WORK REQUIRED: Each line of the data below should be restated exactly, with images left out.

DATA FOR ANALYSIS:

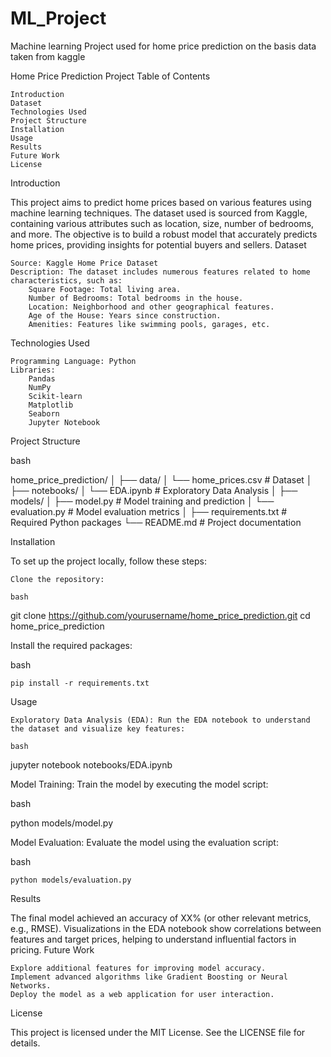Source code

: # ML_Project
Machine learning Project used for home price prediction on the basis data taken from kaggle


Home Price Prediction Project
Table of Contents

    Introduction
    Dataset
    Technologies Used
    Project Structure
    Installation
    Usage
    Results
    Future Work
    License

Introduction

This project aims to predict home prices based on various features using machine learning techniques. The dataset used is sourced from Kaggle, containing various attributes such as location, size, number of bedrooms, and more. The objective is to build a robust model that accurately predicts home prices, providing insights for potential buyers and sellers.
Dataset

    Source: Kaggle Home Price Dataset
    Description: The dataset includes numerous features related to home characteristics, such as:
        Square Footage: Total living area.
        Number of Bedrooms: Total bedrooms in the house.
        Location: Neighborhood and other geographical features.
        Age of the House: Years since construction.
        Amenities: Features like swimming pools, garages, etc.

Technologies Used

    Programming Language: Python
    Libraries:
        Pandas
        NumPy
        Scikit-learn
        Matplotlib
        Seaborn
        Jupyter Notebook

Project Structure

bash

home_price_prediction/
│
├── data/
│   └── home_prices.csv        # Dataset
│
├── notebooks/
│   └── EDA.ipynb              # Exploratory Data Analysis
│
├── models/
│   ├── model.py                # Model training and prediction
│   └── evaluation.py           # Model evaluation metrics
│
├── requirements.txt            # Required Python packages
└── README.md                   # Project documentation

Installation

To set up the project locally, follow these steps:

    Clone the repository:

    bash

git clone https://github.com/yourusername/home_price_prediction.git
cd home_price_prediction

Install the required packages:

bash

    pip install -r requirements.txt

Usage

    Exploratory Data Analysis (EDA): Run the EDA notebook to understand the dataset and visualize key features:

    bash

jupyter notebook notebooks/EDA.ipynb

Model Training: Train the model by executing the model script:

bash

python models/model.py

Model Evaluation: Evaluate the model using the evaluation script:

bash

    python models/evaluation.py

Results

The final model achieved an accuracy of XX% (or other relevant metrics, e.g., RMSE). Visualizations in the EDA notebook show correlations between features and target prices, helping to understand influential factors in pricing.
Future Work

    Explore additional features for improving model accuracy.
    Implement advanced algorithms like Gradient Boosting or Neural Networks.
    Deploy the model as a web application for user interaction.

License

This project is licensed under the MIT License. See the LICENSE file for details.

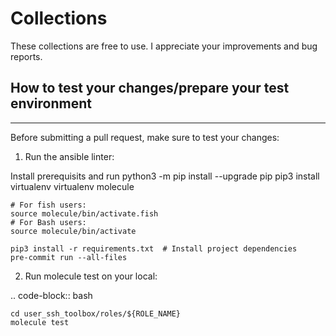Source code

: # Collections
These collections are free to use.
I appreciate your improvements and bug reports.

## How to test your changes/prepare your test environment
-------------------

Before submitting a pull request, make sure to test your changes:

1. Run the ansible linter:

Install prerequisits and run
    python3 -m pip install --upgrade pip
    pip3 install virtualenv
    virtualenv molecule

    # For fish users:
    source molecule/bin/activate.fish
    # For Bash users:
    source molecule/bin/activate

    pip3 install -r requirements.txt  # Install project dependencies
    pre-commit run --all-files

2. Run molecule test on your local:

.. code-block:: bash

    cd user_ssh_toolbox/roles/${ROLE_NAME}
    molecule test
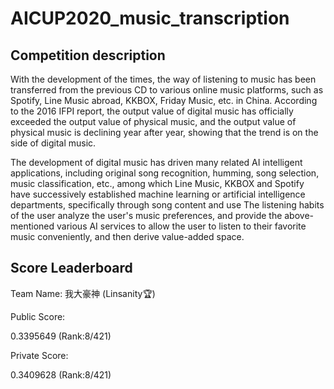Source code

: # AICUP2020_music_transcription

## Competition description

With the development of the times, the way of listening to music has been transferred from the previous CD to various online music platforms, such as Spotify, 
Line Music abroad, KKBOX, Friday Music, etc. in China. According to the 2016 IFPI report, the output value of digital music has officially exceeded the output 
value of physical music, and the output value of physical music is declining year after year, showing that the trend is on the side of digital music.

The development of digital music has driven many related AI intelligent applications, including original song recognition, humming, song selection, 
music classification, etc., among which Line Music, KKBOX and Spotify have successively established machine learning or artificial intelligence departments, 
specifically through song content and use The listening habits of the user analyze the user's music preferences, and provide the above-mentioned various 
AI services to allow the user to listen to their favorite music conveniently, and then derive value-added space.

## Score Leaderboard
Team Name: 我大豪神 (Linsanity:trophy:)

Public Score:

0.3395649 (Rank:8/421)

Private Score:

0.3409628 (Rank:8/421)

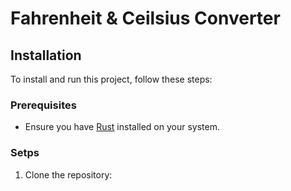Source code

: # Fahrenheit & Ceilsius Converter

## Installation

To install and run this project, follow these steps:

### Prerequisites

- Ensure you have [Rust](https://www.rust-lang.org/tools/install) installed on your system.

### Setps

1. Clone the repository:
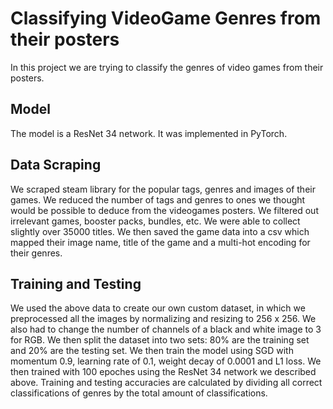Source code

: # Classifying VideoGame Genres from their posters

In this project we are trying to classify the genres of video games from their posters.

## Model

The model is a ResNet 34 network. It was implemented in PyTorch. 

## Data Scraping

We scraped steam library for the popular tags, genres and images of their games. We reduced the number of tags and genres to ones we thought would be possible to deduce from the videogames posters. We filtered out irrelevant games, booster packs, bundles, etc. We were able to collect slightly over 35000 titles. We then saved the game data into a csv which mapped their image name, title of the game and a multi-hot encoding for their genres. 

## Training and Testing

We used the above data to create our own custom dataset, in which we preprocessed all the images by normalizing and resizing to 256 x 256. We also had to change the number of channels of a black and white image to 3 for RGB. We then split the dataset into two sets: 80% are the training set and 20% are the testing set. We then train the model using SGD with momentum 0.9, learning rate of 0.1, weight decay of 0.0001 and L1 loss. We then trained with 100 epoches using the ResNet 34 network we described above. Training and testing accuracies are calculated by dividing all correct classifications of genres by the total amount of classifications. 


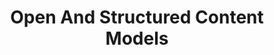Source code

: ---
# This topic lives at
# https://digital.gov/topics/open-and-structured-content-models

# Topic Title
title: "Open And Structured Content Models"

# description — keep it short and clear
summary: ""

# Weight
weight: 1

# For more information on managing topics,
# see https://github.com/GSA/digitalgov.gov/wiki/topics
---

WRITTEN RESPONSE:
Source code

: # ML_Project
Machine learning Project used for home price prediction on the basis data taken from kaggle


Home Price Prediction Project
Table of Contents

    Introduction
    Dataset
    Technologies Used
    Project Structure
    Installation
    Usage
    Results
    Future Work
    License

Introduction

This project aims to predict home prices based on various features using machine learning techniques. The dataset used is sourced from Kaggle, containing various attributes such as location, size, number of bedrooms, and more. The objective is to build a robust model that accurately predicts home prices, providing insights for potential buyers and sellers.
Dataset

    Source: Kaggle Home Price Dataset
    Description: The dataset includes numerous features related to home characteristics, such as:
        Square Footage: Total living area.
        Number of Bedrooms: Total bedrooms in the house.
        Location: Neighborhood and other geographical features.
        Age of the House: Years since construction.
        Amenities: Features like swimming pools, garages, etc.

Technologies Used

    Programming Language: Python
    Libraries:
        Pandas
        NumPy
        Scikit-learn
        Matplotlib
        Seaborn
        Jupyter Notebook

Project Structure

bash

home_price_prediction/
│
├── data/
│   └── home_prices.csv        # Dataset
│
├── notebooks/
│   └── EDA.ipynb              # Exploratory Data Analysis
│
├── models/
│   ├── model.py                # Model training and prediction
│   └── evaluation.py           # Model evaluation metrics
│
├── requirements.txt            # Required Python packages
└── README.md                   # Project documentation

Installation

To set up the project locally, follow these steps:

    Clone the repository:

    bash

git clone https://github.com/yourusername/home_price_prediction.git
cd home_price_prediction

Install the required packages:

bash

    pip install -r requirements.txt

Usage

    Exploratory Data Analysis (EDA): Run the EDA notebook to understand the dataset and visualize key features:

    bash

jupyter notebook notebooks/EDA.ipynb

Model Training: Train the model by executing the model script:

bash

python models/model.py

Model Evaluation: Evaluate the model using the evaluation script:

bash

    python models/evaluation.py

Results

The final model achieved an accuracy of XX% (or other relevant metrics, e.g., RMSE). Visualizations in the EDA notebook show correlations between features and target prices, helping to understand influential factors in pricing.
Future Work

    Explore additional features for improving model accuracy.
    Implement advanced algorithms like Gradient Boosting or Neural Networks.
    Deploy the model as a web application for user interaction.

License

This project is licensed under the MIT License. See the LICENSE file for details.

Source code

: # Collections
These collections are free to use.
I appreciate your improvements and bug reports.

## How to test your changes/prepare your test environment
-------------------

Before submitting a pull request, make sure to test your changes:

1. Run the ansible linter:

Install prerequisits and run
    python3 -m pip install --upgrade pip
    pip3 install virtualenv
    virtualenv molecule

    # For fish users:
    source molecule/bin/activate.fish
    # For Bash users:
    source molecule/bin/activate

    pip3 install -r requirements.txt  # Install project dependencies
    pre-commit run --all-files

2. Run molecule test on your local:

.. code-block:: bash

    cd user_ssh_toolbox/roles/${ROLE_NAME}
    molecule test
Source code

: # AICUP2020_music_transcription

## Competition description

With the development of the times, the way of listening to music has been transferred from the previous CD to various online music platforms, such as Spotify, 
Line Music abroad, KKBOX, Friday Music, etc. in China. According to the 2016 IFPI report, the output value of digital music has officially exceeded the output 
value of physical music, and the output value of physical music is declining year after year, showing that the trend is on the side of digital music.

The development of digital music has driven many related AI intelligent applications, including original song recognition, humming, song selection, 
music classification, etc., among which Line Music, KKBOX and Spotify have successively established machine learning or artificial intelligence departments, 
specifically through song content and use The listening habits of the user analyze the user's music preferences, and provide the above-mentioned various 
AI services to allow the user to listen to their favorite music conveniently, and then derive value-added space.

## Score Leaderboard
Team Name: 我大豪神 (Linsanity:trophy:)

Public Score:

0.3395649 (Rank:8/421)

Private Score:

0.3409628 (Rank:8/421)

Source code

: # Fahrenheit & Ceilsius Converter

## Installation

To install and run this project, follow these steps:

### Prerequisites

- Ensure you have [Rust](https://www.rust-lang.org/tools/install) installed on your system.

### Setps

1. Clone the repository:
Source code

: # Classifying VideoGame Genres from their posters

In this project we are trying to classify the genres of video games from their posters.

## Model

The model is a ResNet 34 network. It was implemented in PyTorch. 

## Data Scraping

We scraped steam library for the popular tags, genres and images of their games. We reduced the number of tags and genres to ones we thought would be possible to deduce from the videogames posters. We filtered out irrelevant games, booster packs, bundles, etc. We were able to collect slightly over 35000 titles. We then saved the game data into a csv which mapped their image name, title of the game and a multi-hot encoding for their genres. 

## Training and Testing

We used the above data to create our own custom dataset, in which we preprocessed all the images by normalizing and resizing to 256 x 256. We also had to change the number of channels of a black and white image to 3 for RGB. We then split the dataset into two sets: 80% are the training set and 20% are the testing set. We then train the model using SGD with momentum 0.9, learning rate of 0.1, weight decay of 0.0001 and L1 loss. We then trained with 100 epoches using the ResNet 34 network we described above. Training and testing accuracies are calculated by dividing all correct classifications of genres by the total amount of classifications. 


Source code

: ---
# This topic lives at
# https://digital.gov/topics/open-and-structured-content-models

# Topic Title
title: "Open And Structured Content Models"

# description — keep it short and clear
summary: ""

# Weight
weight: 1

# For more information on managing topics,
# see https://github.com/GSA/digitalgov.gov/wiki/topics
---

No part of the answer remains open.